The work placement Graeme obtained through Shad at the Canadian Innovation Centre helped to solidify his desire to pursue this path, providing him the opportunity at a young age to develop his skills at writing reports and conducting research, skills that have proven invaluable throughout his career.
Graeme attended the Toronto Metropolitan University’s School of Journalism and worked as a correspondent for the Globe and Mail in Winnipeg soon after graduation. He then worked as a foreign correspondent in Moscow before volunteering for an assignment in Afghanistan, where he spent three and a half years. During the NATO intervention, Graeme was the only full-time Western correspondent in southern Afghanistan.
Though he hadn’t initially sought out a career as a war correspondent and found that he did not enjoy the occasional jolts of fear that result from being in a war zone, he knew the position offered him the opportunity to write articles aimed at policymakers who could solve problems and influence change in the region.
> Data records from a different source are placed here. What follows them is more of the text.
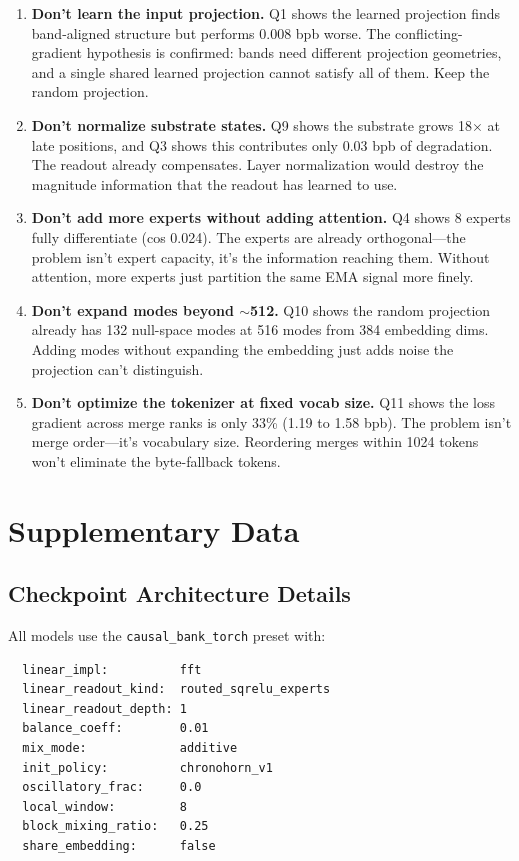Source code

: \documentclass[11pt,a4paper]{report}
\begin{document}
\begin{enumerate}
\item \textbf{Don't learn the input projection.} Q1 shows the learned projection finds band-aligned structure but performs 0.008 bpb worse. The conflicting-gradient hypothesis is confirmed: bands need different projection geometries, and a single shared learned projection cannot satisfy all of them. Keep the random projection.

\item \textbf{Don't normalize substrate states.} Q9 shows the substrate grows 18$\times$ at late positions, and Q3 shows this contributes only 0.03 bpb of degradation. The readout already compensates. Layer normalization would destroy the magnitude information that the readout has learned to use.

\item \textbf{Don't add more experts without adding attention.} Q4 shows 8 experts fully differentiate (cos 0.024). The experts are already orthogonal---the problem isn't expert capacity, it's the information reaching them. Without attention, more experts just partition the same EMA signal more finely.

\item \textbf{Don't expand modes beyond $\sim$512.} Q10 shows the random projection already has 132 null-space modes at 516 modes from 384 embedding dims. Adding modes without expanding the embedding just adds noise the projection can't distinguish.

\item \textbf{Don't optimize the tokenizer at fixed vocab size.} Q11 shows the loss gradient across merge ranks is only 33\% (1.19 to 1.58 bpb). The problem isn't merge order---it's vocabulary size. Reordering merges within 1024 tokens won't eliminate the byte-fallback tokens.
\end{enumerate}


\chapter{Supplementary Data}

\section{Checkpoint Architecture Details}

All models use the \texttt{causal\_bank\_torch} preset with:

\begin{verbatim}
  linear_impl:          fft
  linear_readout_kind:  routed_sqrelu_experts
  linear_readout_depth: 1
  balance_coeff:        0.01
  mix_mode:             additive
  init_policy:          chronohorn_v1
  oscillatory_frac:     0.0
  local_window:         8
  block_mixing_ratio:   0.25
  share_embedding:      false
\end{verbatim}
\end{document}
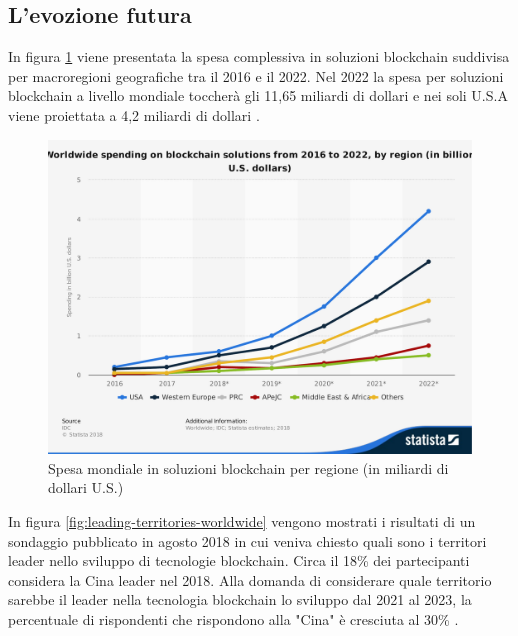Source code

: \subsection{L'evozione futura}
In figura \ref{fig:global-blockchain-solutions-spending} viene presentata la spesa complessiva
in soluzioni blockchain suddivisa per macroregioni geografiche tra il 2016 e il 2022.
Nel 2022 la spesa per soluzioni blockchain a livello mondiale toccherà gli 11,65 miliardi di dollari
e nei soli U.S.A viene proiettata a 4,2 miliardi di dollari \cite{global-blockchain-solutions-spending}.
\begin{figure}[H]
	\centering
	\includegraphics[width=.75\linewidth]{images/chap_intro/global-blockchain-solutions-spending.pdf}
	\caption{Spesa mondiale in soluzioni blockchain per regione (in miliardi di
		dollari U.S.) \cite{global-blockchain-solutions-spending}}
	\label{fig:global-blockchain-solutions-spending}
\end{figure}

In figura \ref{fig:leading-territories-worldwide} vengono mostrati i risultati di un sondaggio
pubblicato in agosto 2018 in cui veniva chiesto
quali sono i territori leader nello sviluppo di tecnologie blockchain.
Circa il 18\% dei partecipanti considera la Cina leader nel 2018.
Alla domanda di considerare quale territorio sarebbe il leader nella tecnologia blockchain
lo sviluppo dal 2021 al 2023, la percentuale di rispondenti che
rispondono alla "Cina" è cresciuta al 30\% \cite{leading-territories-worldwide}.

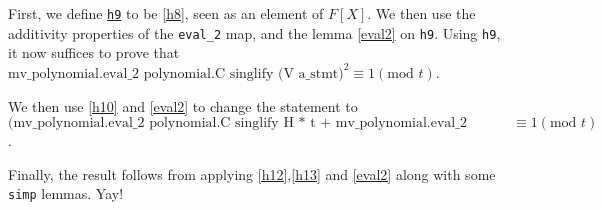 \documentclass{article}
\theoremstyle{definition}
\theoremstyle{remark}
\begin{document}
First, we define \href{https://github.com/BoltonBailey/formal-snarks-project/blob/7fd9cd122f5887f88f6a706b4f2a68a7153c7381/src/snarks/babysnark/knowledge_soundness.lean#L426}{\texttt{h9}} 
to be \ref{h8}, seen as an element of $F[X]$. We then use the additivity properties of the \texttt{eval\_2} map, and the lemma \ref{eval2} on \texttt{h9}. Using \texttt{h9}, it now suffices 
to prove that \newline $\text{mv\_polynomial.eval\_2 polynomial.C singlify (V a\_stmt)} ^ 2 \equiv 1 (\text{mod }t)$.

We then use \ref{h10} and \ref{eval2} to change the statement to \newline $\text{(mv\_polynomial.eval\_2 polynomial.C singlify H * t +
mv\_polynomial.eval\_2 polynomial.C singlify (mv\_polynomial.C 1))} \equiv 1 (\text{mod }t)$.

Finally, the result follows from applying \ref{h12},\ref{h13} and \ref{eval2} along with some \texttt{simp} lemmas. Yay!



\end{document}
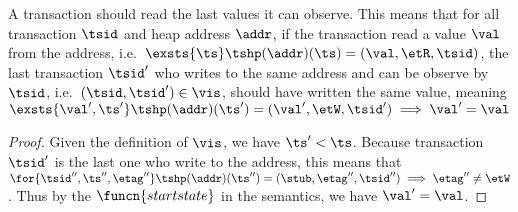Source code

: \begin{lem}[External]
    \label{lem:ext}
    A transaction should read the last values it can observe.
    This means that for all transaction \( \tsid \) and heap address \( \addr \), if the transaction read a value \( \val \) from the address, i.e.\ \( \exsts{ \ts } \tshp(\addr)(\ts) = (\val, \etR, \tsid) \), the last transaction \( \tsid' \) who writes to the same address and can be observe by \( \tsid \), i.e.\ \( (\tsid, \tsid') \in \vis\), should have written the same value, meaning \( \exsts{ \val', \ts' } \tshp(\addr)(\ts') = (\val', \etW, \tsid') \implies \val' = \val\)
\end{lem}
\begin{proof}
    Given the definition of \( \vis \), we have \( \ts' < \ts \).
    Because transaction \( \tsid' \) is the last one who write to the address, this means that \( \for{ \tsid'', \ts'', \etag'' } \tshp(\addr)(\ts'') = (\stub, \etag'', \tsid'') \implies \etag'' \neq \etW \).
    Thus by the \( \funcn{startstate} \) in the semantics, we have \( \val' = \val \).
\end{proof}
Finding solutions to problems is something he feels passionately about, which he attributes in part to his time at Shad.
“Shad got me interested in designing solutions to problems, and I realized that the solution to things aren’t purely technical. If you want to solve the problem of global warming, you can’t just build a better widget, you also have to design the right policy. So, I felt seeking those non-technical solutions was a way I could be really effective, becoming interested in journalism and politics and pursuing the answers to problems that way.”
After leaving Afghanistan, Graeme took some time off to take stock and reflect on what he had experienced, and to write his award-winning bestseller The Dogs Are Eating Them Now: Our War in Afghanistan. His documentary “Ghosts of Afghanistan” was released in 2021 and won a prestigious award from the Academy of Canadian Cinema and Television.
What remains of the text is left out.